#### [EXERCISE INPUTS]
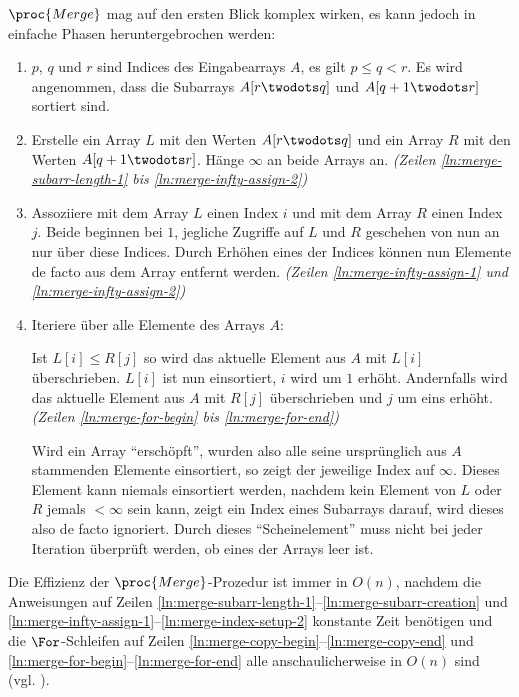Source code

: $\proc{Merge}$ mag auf den ersten Blick komplex wirken, es kann jedoch in einfache Phasen heruntergebrochen werden:
\begin{enumerate}[start=0]
    \item $p$, $q$ und $r$ sind Indices des Eingabearrays $A$, es gilt $p \leq q < r$. Es wird angenommen, dass die Subarrays $A[r \twodots q]$ und $A[q + 1 \twodots r]$ sortiert sind.

    \item Erstelle ein Array $L$ mit den Werten $A[r \twodots q]$ und ein Array $R$ mit den Werten $A[q + 1 \twodots r]$. Hänge $\infty$ an beide Arrays an. \emph{(Zeilen \ref{ln:merge-subarr-length-1} bis \ref{ln:merge-infty-assign-2})}

    \item Assoziiere mit dem Array $L$ einen Index $i$ und mit dem Array $R$ einen Index $j$. Beide beginnen bei $1$, jegliche Zugriffe auf $L$ und $R$ geschehen von nun an nur über diese Indices. Durch Erhöhen eines der Indices können nun Elemente de facto aus dem Array entfernt werden. \emph{(Zeilen \ref{ln:merge-infty-assign-1} und \ref{ln:merge-infty-assign-2})}

    \item Iteriere über alle Elemente des Arrays $A$:

    Ist $L[i] \leq R[j]$ so wird das aktuelle Element aus $A$ mit $L[i]$ überschrieben. $L[i]$ ist nun einsortiert, $i$ wird um $1$ erhöht. Andernfalls wird das aktuelle Element aus $A$ mit $R[j]$ überschrieben und $j$ um eins erhöht. \emph{(Zeilen \ref{ln:merge-for-begin} bis \ref{ln:merge-for-end})}

    Wird ein Array \enquote{erschöpft}, wurden also alle seine ursprünglich aus $A$ stammenden Elemente einsortiert, so zeigt der jeweilige Index auf $\infty$. Dieses Element kann niemals einsortiert werden, nachdem kein Element von $L$ oder $R$ jemals $< \infty$ sein kann, zeigt ein Index eines Subarrays darauf, wird dieses also de facto ignoriert. Durch dieses \enquote{Scheinelement} muss nicht bei jeder Iteration überprüft werden, ob eines der Arrays leer ist.
\end{enumerate}

Die Effizienz der $\proc{Merge}$-Prozedur ist immer in $O(n)$, nachdem die Anweisungen auf Zeilen \ref{ln:merge-subarr-length-1}--\ref{ln:merge-subarr-creation} und \ref{ln:merge-infty-assign-1}--\ref{ln:merge-index-setup-2} konstante Zeit benötigen und die $\For$-Schleifen auf Zeilen \ref{ln:merge-copy-begin}--\ref{ln:merge-copy-end} und \ref{ln:merge-for-begin}--\ref{ln:merge-for-end} alle anschaulicherweise in $O(n)$ sind (vgl. \cite[34]{clrs2001}).

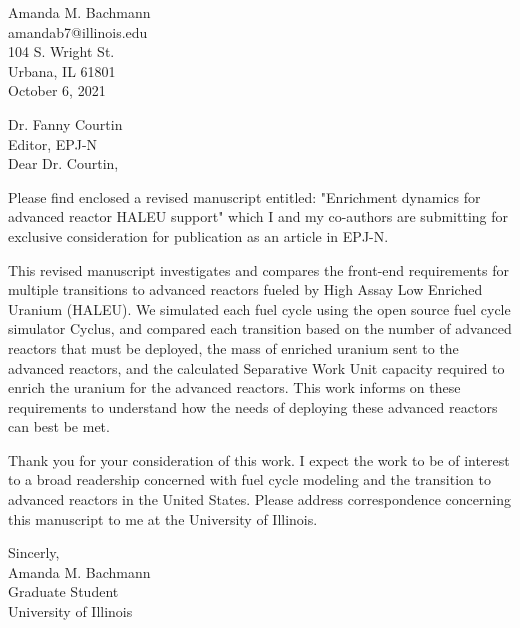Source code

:\documentclass{letter}
\newenvironment{texto}[1][\textwidth]{
   \begin{center} %
   \begin{minipage}[t]{#1}
   \raggedright %
}{
  \end{minipage}
   \end{center}
}
\begin{document}
\BgThispage
\clearpage
\begin{flushright}
    Amanda M. Bachmann\\
    amandab7@illinois.edu\\
    104 S. Wright St.\\
    Urbana, IL 61801\\

    October 6, 2021
\end{flushright}

Dr. Fanny Courtin\\
Editor, EPJ-N \\

Dear Dr. Courtin,

Please find enclosed a revised manuscript entitled: "Enrichment dynamics 
for advanced reactor HALEU support" which I and my co-authors are 
submitting for exclusive consideration for publication as an article 
in EPJ-N. 

This revised manuscript investigates and compares the front-end requirements
for multiple transitions to advanced reactors fueled by High Assay Low Enriched 
Uranium (HALEU). We simulated each fuel cycle using the open source fuel cycle 
simulator Cyclus, and compared each transition based on the number of advanced 
reactors that must be deployed, the mass of enriched uranium sent to the 
advanced reactors, and the calculated Separative Work Unit capacity required 
to enrich the uranium for the advanced reactors. This work informs on these 
requirements to understand how the needs of deploying these advanced reactors 
can best be met. 


Thank you for your consideration of this work. I expect the work to be 
of interest to a broad readership concerned with fuel cycle modeling and 
the transition to advanced reactors in the United States. Please 
address correspondence concerning this manuscript to me at the University 
of Illinois.

\begin{texto}[5cm]
    Sincerly, \\
    Amanda M. Bachmann\\
    Graduate Student\\
    University of Illinois\\
    
\end{texto}
\end{document}
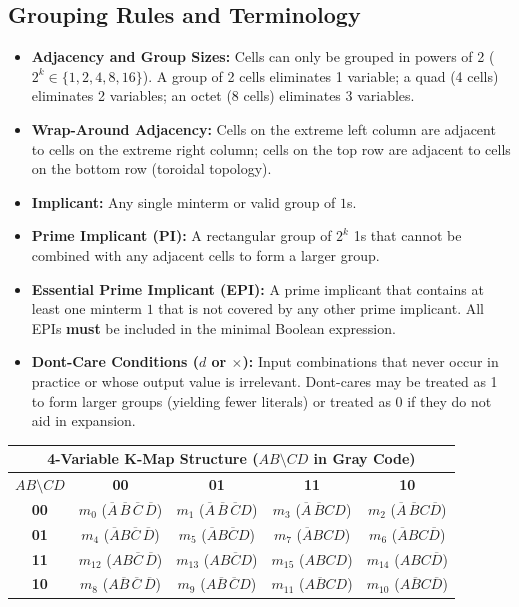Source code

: \subsection{Grouping Rules and Terminology}
\begin{itemize}
    \item \textbf{Adjacency and Group Sizes:} Cells can only be grouped in powers of 2 ($2^k \in \{1, 2, 4, 8, 16\}$). A group of 2 cells eliminates 1 variable; a quad (4 cells) eliminates 2 variables; an octet (8 cells) eliminates 3 variables.
    \item \textbf{Wrap-Around Adjacency:} Cells on the extreme left column are adjacent to cells on the extreme right column; cells on the top row are adjacent to cells on the bottom row (toroidal topology).
    \item \textbf{Implicant:} Any single minterm or valid group of $1$s.
    \item \textbf{Prime Implicant (PI):} A rectangular group of $2^k$ 1s that cannot be combined with any adjacent cells to form a larger group.
    \item \textbf{Essential Prime Implicant (EPI):} A prime implicant that contains at least one minterm $1$ that is not covered by any other prime implicant. All EPIs \textbf{must} be included in the minimal Boolean expression.
    \item \textbf{Don\textquotesingle t-Care Conditions ($d$ or $\times$):} Input combinations that never occur in practice or whose output value is irrelevant. Don\textquotesingle t-cares may be treated as 1 to form larger groups (yielding fewer literals) or treated as 0 if they do not aid in expansion.
\end{itemize}

\begin{center}
\begin{tabularx}{\textwidth}{c | c c c c}
\toprule
\multicolumn{5}{c}{\textbf{4-Variable K-Map Structure ($AB \setminus CD$ in Gray Code)}} \\
\midrule
$AB \setminus CD$ & \textbf{00} & \textbf{01} & \textbf{11} & \textbf{10} \\
\midrule
\textbf{00} & $m_0$ ($\overline{A}\,\overline{B}\,\overline{C}\,\overline{D}$) & $m_1$ ($\overline{A}\,\overline{B}\,\overline{C}D$) & $m_3$ ($\overline{A}\,\overline{B}CD$) & $m_2$ ($\overline{A}\,\overline{B}C\overline{D}$) \\
\textbf{01} & $m_4$ ($\overline{A}B\overline{C}\,\overline{D}$) & $m_5$ ($\overline{A}B\overline{C}D$) & $m_7$ ($\overline{A}BCD$) & $m_6$ ($\overline{A}BC\overline{D}$) \\
\textbf{11} & $m_{12}$ ($AB\overline{C}\,\overline{D}$) & $m_{13}$ ($AB\overline{C}D$) & $m_{15}$ ($ABCD$) & $m_{14}$ ($ABC\overline{D}$) \\
\textbf{10} & $m_8$ ($A\overline{B}\,\overline{C}\,\overline{D}$) & $m_9$ ($A\overline{B}\,\overline{C}D$) & $m_{11}$ ($A\overline{B}CD$) & $m_{10}$ ($A\overline{B}C\overline{D}$) \\
\bottomrule
\end{tabularx}
\end{center}

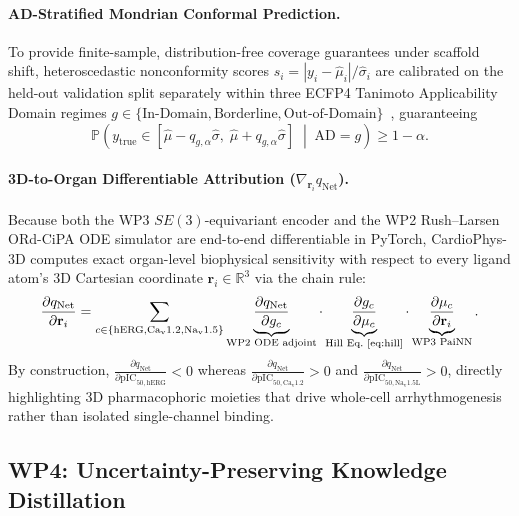 \documentclass[10pt,twocolumn,letterpaper]{article}
\newcommand{\qnet}{q_{\mathrm{Net}}}
\begin{document}
\paragraph{AD-Stratified Mondrian Conformal Prediction.}
To provide finite-sample, distribution-free coverage guarantees under scaffold shift, heteroscedastic nonconformity scores $s_i = |y_i - \hat{\mu}_i| / \hat{\sigma}_i$ are calibrated on the held-out validation split separately within three ECFP4 Tanimoto Applicability Domain regimes $g \in \{\text{In-Domain}, \text{Borderline}, \text{Out-of-Domain}\}$~\cite{vovk2005algorithmic,romano2019conformalized}, guaranteeing
\begin{equation}
  \mathbb{P}\!\left(y_{\mathrm{true}} \in [\hat{\mu} - q_{g,\alpha}\hat{\sigma},\; \hat{\mu} + q_{g,\alpha}\hat{\sigma}] \;\middle|\; \mathrm{AD} = g\right) \ge 1 - \alpha.
  \label{eq:mondrian}
\end{equation}

\paragraph{3D-to-Organ Differentiable Attribution ($\nabla_{\mathbf{r}_i}\qnet$).}
Because both the WP3 $SE(3)$-equivariant encoder and the WP2 Rush--Larsen ORd-CiPA ODE simulator are end-to-end differentiable in PyTorch, CardioPhys-3D computes exact organ-level biophysical sensitivity with respect to every ligand atom's 3D Cartesian coordinate $\mathbf{r}_i \in \mathbb{R}^3$ via the chain rule:
\begin{equation}
  \frac{\partial \qnet}{\partial \mathbf{r}_i}
  = \sum_{c \in \{\mathrm{hERG}, \mathrm{Ca_v1.2}, \mathrm{Na_v1.5}\}}
  \underbrace{\frac{\partial \qnet}{\partial g_c}}_{\text{WP2 ODE adjoint}}
  \cdot
  \underbrace{\frac{\partial g_c}{\partial \mu_c}}_{\text{Hill Eq.~\eqref{eq:hill}}}
  \cdot
  \underbrace{\frac{\partial \mu_c}{\partial \mathbf{r}_i}}_{\text{WP3 PaiNN}}.
  \label{eq:attribution}
\end{equation}
By construction, $\frac{\partial \qnet}{\partial \mathrm{pIC}_{50,\mathrm{hERG}}} < 0$ whereas $\frac{\partial \qnet}{\partial \mathrm{pIC}_{50,\mathrm{Ca_v1.2}}} > 0$ and $\frac{\partial \qnet}{\partial \mathrm{pIC}_{50,\mathrm{Na_v1.5L}}} > 0$, directly highlighting 3D pharmacophoric moieties that drive whole-cell arrhythmogenesis rather than isolated single-channel binding.

\subsection{WP4: Uncertainty-Preserving Knowledge Distillation}
\label{sec:wp4}
\end{document}
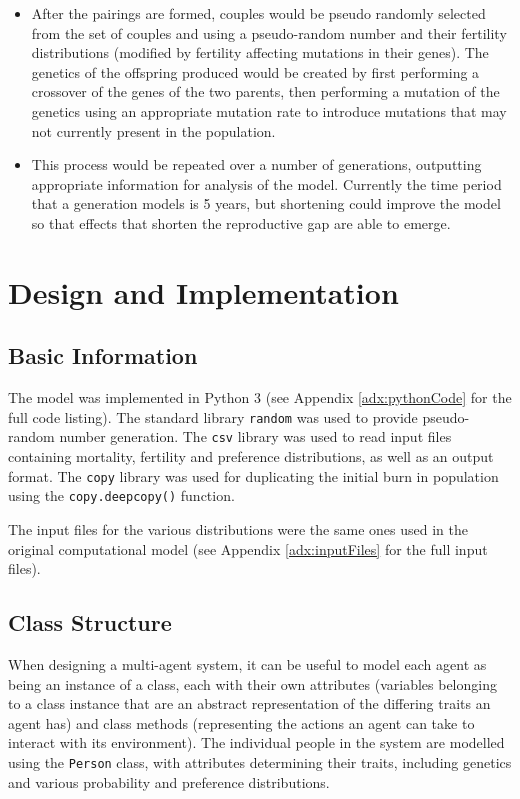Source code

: \documentclass[authoryearcitations]{UoYCSproject}
\begin{document}
\begin{itemize}
\item After the pairings are formed, couples would be pseudo randomly selected from the set of couples and using a pseudo-random number and their fertility distributions (modified by fertility affecting mutations in their genes). The genetics of the offspring produced would be created by first performing a crossover of the genes of the two parents, then performing a mutation of the genetics using an appropriate mutation rate to introduce mutations that may not currently present in the population.

\item This process would be repeated over a number of generations, outputting appropriate information for analysis of the model. Currently the time period that a generation models is 5 years, but shortening could improve the model so that effects that shorten the reproductive gap are able to emerge.

\end{itemize}

\chapter{Design and Implementation}
\label{cha:Design and Implementation}
\section{Basic Information}
The model was implemented in Python 3 (see Appendix \ref{adx:pythonCode} for the full code listing). The standard library \texttt{random} was used to provide pseudo-random number generation. The \texttt{csv} library was used to read input files containing mortality, fertility and preference distributions, as well as an output format. The \texttt{copy} library was used for duplicating the initial burn in population using the \texttt{copy.deepcopy()} function.

The input files for the various distributions were the same ones used in the original computational model \cite{mateChoice2013} (see Appendix \ref{adx:inputFiles} for the full input files).

\section{Class Structure}
When designing a multi-agent system, it can be useful to model each agent as being an instance of a class, each with their own attributes (variables belonging to a class instance that are an abstract representation of the differing traits an agent has) and class methods (representing the actions an agent can take to interact with its environment). The individual people in the system are modelled using the \texttt{Person} class, with attributes determining their traits, including genetics and various probability and preference distributions. 
\end{document}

#### [EXERCISE INSTRUCTIONS]
Checking the material above line by line, count those that include the string "Appendix". Give the number alone.

#### [RESPONSE]
2